The 10th anniversary of the Great Financial Crisis is the subject of lots of articles and media coverage. As a result, I’ve been getting many questions about what caused that crisis and what, if any, lessons we can take away from it to help prepare for the almost inevitable next one.
I’ll begin with a brief review of the main causes. (Entire books have been written on the subject.) Unfortunately, while the media often focuses on the failure of financial models, the real causes can be found elsewhere.
The origin of the crisis stemmed from the political objective of increasing home ownership, beginning with FDR and including Reagan, Clinton and George W. Bush. This goal was aided by the enactment of the Community Reinvestment Act (CRA) of 1977. The CRA’s intent was noble—to encourage depository institutions to help meet the credit needs of the communities in which they operate and to eliminate “redlining” (not lending to anyone in certain neighborhoods) and discrimination.
Next up was the Housing and Community Development Act of 1992, which established an “affordable housing” loan purchase mandate for Fannie Mae and Freddie Mac. That mandate was to be regulated by HUD. Initially, the 1992 legislation required that 30% or more of Fannie's and Freddie's loan purchases be related to "affordable housing" (borrowers who were below normal lending standards). However, HUD was given the power to set future requirements, and HUD persistently increased the mandates, which encouraged “subprime” mortgages.

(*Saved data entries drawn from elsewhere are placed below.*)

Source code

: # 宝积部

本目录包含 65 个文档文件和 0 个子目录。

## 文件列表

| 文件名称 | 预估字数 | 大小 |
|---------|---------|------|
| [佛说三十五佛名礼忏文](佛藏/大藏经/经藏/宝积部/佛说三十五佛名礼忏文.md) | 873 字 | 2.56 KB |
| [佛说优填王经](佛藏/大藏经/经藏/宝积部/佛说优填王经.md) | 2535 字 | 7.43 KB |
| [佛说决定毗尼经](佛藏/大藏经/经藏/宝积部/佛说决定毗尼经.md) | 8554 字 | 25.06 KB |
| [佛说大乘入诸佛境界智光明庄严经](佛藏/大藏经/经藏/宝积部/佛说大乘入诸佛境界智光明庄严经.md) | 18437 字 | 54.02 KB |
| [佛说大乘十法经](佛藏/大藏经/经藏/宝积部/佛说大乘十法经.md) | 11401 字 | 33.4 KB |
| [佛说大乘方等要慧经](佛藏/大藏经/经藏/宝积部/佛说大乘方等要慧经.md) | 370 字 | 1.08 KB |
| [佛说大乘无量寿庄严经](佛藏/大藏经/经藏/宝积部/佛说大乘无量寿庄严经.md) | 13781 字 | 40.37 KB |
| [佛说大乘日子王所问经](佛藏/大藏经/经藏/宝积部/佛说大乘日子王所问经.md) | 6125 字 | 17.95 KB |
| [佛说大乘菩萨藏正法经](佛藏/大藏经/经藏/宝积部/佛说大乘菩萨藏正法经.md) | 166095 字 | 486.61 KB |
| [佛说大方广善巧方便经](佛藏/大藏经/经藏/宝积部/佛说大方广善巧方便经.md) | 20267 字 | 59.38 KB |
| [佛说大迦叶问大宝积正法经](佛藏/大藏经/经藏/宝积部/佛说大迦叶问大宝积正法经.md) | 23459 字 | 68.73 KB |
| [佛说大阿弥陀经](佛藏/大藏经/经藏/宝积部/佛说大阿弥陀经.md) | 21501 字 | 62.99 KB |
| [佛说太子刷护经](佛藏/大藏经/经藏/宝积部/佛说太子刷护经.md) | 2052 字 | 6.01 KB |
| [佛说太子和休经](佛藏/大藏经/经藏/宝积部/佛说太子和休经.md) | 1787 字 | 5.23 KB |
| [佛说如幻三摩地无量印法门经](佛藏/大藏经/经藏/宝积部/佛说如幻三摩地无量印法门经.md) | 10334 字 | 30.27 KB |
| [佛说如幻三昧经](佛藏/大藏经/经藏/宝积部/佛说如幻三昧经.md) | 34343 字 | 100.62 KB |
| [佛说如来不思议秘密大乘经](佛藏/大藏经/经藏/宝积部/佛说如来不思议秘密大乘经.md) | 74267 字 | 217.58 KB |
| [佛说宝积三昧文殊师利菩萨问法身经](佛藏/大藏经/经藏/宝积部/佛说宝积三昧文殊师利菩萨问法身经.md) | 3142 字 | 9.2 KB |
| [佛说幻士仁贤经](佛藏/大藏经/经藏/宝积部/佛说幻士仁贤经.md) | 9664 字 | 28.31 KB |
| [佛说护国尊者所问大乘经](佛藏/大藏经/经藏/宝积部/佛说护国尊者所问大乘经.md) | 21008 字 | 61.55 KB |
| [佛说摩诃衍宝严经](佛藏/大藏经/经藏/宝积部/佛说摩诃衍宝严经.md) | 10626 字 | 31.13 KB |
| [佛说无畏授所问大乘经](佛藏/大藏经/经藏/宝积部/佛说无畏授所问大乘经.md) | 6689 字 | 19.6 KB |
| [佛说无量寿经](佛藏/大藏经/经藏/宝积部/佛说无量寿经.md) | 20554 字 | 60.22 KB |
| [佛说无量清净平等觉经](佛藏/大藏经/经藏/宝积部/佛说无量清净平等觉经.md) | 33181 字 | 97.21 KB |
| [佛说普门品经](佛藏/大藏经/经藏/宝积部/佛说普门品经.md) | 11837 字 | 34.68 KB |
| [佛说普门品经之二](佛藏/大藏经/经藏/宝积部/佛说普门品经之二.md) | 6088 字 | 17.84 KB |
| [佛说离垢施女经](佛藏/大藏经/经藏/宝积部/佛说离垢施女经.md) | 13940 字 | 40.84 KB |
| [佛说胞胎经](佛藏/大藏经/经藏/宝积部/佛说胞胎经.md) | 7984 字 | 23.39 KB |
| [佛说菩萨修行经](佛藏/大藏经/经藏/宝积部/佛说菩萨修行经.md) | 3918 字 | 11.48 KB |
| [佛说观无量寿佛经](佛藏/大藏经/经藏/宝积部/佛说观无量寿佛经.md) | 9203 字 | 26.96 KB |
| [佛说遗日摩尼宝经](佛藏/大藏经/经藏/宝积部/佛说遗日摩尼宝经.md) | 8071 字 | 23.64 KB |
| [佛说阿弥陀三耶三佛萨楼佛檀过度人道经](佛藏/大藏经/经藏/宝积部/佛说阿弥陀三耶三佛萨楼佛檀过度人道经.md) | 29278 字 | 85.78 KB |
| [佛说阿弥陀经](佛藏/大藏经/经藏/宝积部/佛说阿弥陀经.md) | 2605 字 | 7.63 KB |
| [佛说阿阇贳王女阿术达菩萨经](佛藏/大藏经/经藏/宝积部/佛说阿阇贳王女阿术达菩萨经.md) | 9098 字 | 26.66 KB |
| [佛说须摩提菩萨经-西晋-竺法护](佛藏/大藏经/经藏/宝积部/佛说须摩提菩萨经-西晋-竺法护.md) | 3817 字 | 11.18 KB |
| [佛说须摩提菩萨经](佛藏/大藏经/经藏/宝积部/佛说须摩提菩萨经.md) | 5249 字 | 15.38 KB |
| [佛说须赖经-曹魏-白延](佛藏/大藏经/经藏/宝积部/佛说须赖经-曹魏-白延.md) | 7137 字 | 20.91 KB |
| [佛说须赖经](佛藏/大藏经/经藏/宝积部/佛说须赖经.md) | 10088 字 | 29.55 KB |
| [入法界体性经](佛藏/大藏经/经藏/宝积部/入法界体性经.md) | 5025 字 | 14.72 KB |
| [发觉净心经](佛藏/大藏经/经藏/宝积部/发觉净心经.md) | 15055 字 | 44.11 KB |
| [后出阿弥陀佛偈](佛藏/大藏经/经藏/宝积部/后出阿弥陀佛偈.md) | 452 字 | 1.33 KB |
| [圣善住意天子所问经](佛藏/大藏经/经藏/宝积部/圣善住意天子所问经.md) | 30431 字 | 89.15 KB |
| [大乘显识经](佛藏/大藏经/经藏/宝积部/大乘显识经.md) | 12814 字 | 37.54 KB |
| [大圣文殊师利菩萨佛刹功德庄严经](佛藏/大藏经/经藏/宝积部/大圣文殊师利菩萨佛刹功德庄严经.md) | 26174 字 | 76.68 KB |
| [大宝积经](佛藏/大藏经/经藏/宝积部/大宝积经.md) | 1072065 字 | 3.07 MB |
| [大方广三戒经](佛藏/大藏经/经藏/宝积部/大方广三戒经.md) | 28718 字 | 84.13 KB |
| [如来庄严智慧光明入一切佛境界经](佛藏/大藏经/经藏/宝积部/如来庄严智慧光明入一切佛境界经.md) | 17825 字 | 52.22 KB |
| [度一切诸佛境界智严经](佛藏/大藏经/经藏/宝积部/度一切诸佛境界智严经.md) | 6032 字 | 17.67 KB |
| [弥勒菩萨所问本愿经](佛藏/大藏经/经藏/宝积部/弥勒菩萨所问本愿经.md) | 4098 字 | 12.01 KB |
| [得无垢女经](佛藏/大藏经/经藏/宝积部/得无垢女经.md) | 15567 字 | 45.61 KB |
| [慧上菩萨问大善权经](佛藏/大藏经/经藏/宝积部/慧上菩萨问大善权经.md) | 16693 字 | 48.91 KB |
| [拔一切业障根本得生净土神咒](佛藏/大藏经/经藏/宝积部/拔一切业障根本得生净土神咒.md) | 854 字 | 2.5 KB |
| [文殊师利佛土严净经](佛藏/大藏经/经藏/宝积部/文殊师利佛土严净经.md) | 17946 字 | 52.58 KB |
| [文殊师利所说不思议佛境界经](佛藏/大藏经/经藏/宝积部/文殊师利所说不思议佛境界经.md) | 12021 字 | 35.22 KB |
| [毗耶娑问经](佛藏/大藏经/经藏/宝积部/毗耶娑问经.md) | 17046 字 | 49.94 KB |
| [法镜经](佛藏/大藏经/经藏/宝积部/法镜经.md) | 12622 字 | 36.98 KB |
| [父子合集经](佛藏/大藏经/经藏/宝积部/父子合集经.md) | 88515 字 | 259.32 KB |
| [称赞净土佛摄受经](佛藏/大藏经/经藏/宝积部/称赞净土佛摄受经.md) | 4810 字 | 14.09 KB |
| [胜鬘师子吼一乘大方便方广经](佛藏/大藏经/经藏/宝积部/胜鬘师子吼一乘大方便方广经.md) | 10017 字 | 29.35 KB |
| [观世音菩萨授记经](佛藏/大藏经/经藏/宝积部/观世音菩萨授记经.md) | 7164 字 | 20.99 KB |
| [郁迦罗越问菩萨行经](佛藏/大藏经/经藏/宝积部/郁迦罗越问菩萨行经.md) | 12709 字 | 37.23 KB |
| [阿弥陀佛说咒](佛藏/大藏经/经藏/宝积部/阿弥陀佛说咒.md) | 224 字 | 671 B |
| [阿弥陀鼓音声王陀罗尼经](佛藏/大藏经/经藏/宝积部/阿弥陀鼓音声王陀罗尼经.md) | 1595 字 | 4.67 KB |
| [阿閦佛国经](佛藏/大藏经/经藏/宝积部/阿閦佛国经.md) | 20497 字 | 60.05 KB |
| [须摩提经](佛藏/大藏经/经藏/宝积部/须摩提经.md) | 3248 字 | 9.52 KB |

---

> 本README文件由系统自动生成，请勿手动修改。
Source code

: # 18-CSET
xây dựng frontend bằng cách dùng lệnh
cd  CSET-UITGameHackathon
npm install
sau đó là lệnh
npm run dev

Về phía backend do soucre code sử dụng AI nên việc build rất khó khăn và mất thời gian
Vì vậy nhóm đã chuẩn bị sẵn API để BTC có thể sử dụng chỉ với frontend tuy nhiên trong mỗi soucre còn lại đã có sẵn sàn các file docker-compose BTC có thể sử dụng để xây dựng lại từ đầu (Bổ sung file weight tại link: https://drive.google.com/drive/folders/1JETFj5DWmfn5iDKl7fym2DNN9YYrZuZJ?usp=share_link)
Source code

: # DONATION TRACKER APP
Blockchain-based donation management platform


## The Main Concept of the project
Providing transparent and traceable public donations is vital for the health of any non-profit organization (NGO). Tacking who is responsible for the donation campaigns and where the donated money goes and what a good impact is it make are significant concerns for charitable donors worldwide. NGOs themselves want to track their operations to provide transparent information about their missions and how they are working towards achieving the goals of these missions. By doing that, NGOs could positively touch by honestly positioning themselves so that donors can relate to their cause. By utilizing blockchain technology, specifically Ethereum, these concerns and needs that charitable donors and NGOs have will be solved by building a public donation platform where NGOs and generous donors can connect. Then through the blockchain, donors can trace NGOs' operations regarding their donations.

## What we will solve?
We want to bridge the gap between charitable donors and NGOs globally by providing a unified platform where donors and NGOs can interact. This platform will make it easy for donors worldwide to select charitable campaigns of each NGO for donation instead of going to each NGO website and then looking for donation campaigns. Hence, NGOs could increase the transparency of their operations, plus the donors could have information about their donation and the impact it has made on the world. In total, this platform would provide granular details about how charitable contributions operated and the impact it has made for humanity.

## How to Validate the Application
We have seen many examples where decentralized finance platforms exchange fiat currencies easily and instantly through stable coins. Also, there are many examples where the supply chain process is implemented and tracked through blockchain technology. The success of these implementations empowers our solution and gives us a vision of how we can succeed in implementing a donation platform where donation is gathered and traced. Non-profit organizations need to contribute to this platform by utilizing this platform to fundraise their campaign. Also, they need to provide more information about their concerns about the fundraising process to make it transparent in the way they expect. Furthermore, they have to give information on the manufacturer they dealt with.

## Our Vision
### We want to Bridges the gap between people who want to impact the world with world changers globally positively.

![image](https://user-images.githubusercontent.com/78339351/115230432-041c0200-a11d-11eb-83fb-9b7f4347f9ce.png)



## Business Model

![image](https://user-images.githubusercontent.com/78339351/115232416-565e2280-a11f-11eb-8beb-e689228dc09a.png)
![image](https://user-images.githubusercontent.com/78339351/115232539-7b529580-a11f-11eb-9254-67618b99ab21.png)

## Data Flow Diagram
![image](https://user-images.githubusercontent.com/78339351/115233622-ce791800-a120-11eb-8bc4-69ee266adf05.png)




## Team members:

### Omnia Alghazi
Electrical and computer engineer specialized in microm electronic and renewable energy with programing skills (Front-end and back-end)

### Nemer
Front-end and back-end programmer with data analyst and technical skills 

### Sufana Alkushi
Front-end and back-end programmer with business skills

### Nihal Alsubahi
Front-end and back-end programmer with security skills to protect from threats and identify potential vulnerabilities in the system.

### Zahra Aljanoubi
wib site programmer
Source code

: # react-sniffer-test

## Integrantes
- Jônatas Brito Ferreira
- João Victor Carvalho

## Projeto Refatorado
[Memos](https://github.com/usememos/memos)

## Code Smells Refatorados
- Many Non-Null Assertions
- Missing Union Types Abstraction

By 2007, the goal had reached 55%. In other words, more than half the loans originated were “affordable housing” loans. Like many well-intentioned ideas, they failed to anticipate the unintended consequences, especially when taken to an extreme.
In this case, the goals went too far, with required down payments dropping from 20% to 10% to 5%, then 3% and eventually to 0%. And Fannie Mae and Freddie Mac (backed by an implied government guarantee) were operating with very high amounts of leverage while making these now-very-risky loans.
Another related contributing factor was that in 1995, Fannie Mae and Freddie Mac introduced automated underwriting systems, designed to speed up the underwriting process and approve more loans. These systems, which soon set underwriting standards for most of the industry (whether or not the loans were purchased by the government sponsored entities), greatly relaxed the underwriting standards.
Then we had the 1999 repeal of the Glass Steagall Act, which led to the separation of investment banks and commercial banks. On top of that, we had the failure of the bank regulators to address the issue of depository banks moving risky assets and their associated liabilities off-balance sheet via so-called special purpose vehicles. This allowed the banks to remove those amounts from the capital requirements computation, allowing them to take on more risk.
Following is a short list of the other major issues that added fuel to the fire that was simmering, and without which the crisis could never have become the conflagration it did. It was a total failure of regulators across the system.
A) Appraisals were massively fraudulent, with a total failure of state and local regulators in the mortgage industry to actually do their jobs and prevent those frauds—the problem wasn’t the lack of regulation but the failure of regulators to do what they were paid to do.
B) Financial institutions massively over-leveraged, and regulations favored housing loans for bank capital standards. Because government policies favored housing, bank capital requirements were much lower for mortgages than for other risk assets. Again, it was a failure of regulators—in this case the Federal Reserve, which oversees the banking industry—to do their job, allowing banks to park assets offshore and not hold sufficient capital given the riskiness of those assets.
C) An often-overlooked cause was the conversion of private investment banks to public companies. That changed the nature of risk-taking at the institutions, which were no longer just investing their own personal capital but that of shareholders and lenders as well. That created a potential misalignment of interests. When they were private companies, the leverage of these banks tended to be in the low single digits. However, once they went public, leverage not only jumped into double digits (while much riskier assets were taken on at the same time), but some were leveraging at more than 20 and 30 to 1. Regulators had oversight of these investment banks and could have prevented that increased leverage. Yet they did nothing. The problem was so large, that by 2007, the five top investment banks had more than $4 trillion in debt, roughly 30% of the size of the U.S. economy.